“I shall go right to her,” said Mrs. Bonstone. “Call another taxi.”

The dear, patient man got another taxi, and with him, Mrs. Bonstone flew off to the mother. I did not go this time, but I heard her telling my master the next morning all about it.

It seems the Syrian mother was frightfully ill when they got there. Mrs. Bonstone stayed with her, and sent her husband to get a nurse for the mother, and one for the baby. He spent a part of the night in this agreeable pursuit, and by breakfast time the Bonstones, nurse and baby were comfortably settled on Riverside Drive.

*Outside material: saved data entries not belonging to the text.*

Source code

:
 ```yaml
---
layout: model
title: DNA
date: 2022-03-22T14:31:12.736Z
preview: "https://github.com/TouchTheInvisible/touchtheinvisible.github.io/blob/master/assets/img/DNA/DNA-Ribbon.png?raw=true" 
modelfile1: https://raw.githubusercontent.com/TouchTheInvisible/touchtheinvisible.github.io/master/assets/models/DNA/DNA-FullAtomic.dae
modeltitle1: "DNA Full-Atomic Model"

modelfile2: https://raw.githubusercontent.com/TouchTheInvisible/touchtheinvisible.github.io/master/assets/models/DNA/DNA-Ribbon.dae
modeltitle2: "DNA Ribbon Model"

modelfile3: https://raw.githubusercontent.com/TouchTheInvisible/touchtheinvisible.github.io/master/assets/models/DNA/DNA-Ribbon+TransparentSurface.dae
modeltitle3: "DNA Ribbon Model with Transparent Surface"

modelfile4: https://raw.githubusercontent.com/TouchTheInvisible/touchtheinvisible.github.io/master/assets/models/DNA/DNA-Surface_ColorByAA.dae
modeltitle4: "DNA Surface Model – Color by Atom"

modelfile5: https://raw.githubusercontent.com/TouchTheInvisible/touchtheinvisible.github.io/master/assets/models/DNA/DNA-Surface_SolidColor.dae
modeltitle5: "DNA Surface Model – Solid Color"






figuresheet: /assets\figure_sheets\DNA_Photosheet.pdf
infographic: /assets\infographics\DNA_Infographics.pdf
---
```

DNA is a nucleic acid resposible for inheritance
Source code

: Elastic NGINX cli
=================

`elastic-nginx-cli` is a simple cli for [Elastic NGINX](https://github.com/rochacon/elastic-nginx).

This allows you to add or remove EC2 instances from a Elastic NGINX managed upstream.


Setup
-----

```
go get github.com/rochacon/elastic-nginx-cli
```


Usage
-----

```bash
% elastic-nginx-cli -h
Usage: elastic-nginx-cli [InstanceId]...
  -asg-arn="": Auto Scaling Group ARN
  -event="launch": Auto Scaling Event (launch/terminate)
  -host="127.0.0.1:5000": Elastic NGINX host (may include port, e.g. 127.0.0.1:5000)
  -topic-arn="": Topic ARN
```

Money does certainly oil the wheels of life. How long it would have taken a person on foot to accomplish what the Bonstones did that night! I could not help thinking of some further lines the English greyhound taught me—

“As I sat in my café, I said to myself,

They may talk as they please about what they call pelf.

But help it, I can not, I can not help thinking,

How pleasant it is to have money, heigh ho!

How pleasant it is to have money!”

A little while before lunch, Mrs. Bonstone called us dogs to go to the nursery with her. It was a room that had been quickly fitted up for the brown baby. What a transformation in the little creature! Some one had been up bright and early, shopping for Miss Cyria. She looked a little aristocrat in lace and muslin, and how deliciously she smelt—just like a faint lily of the valley. What an up-bringing that child would have!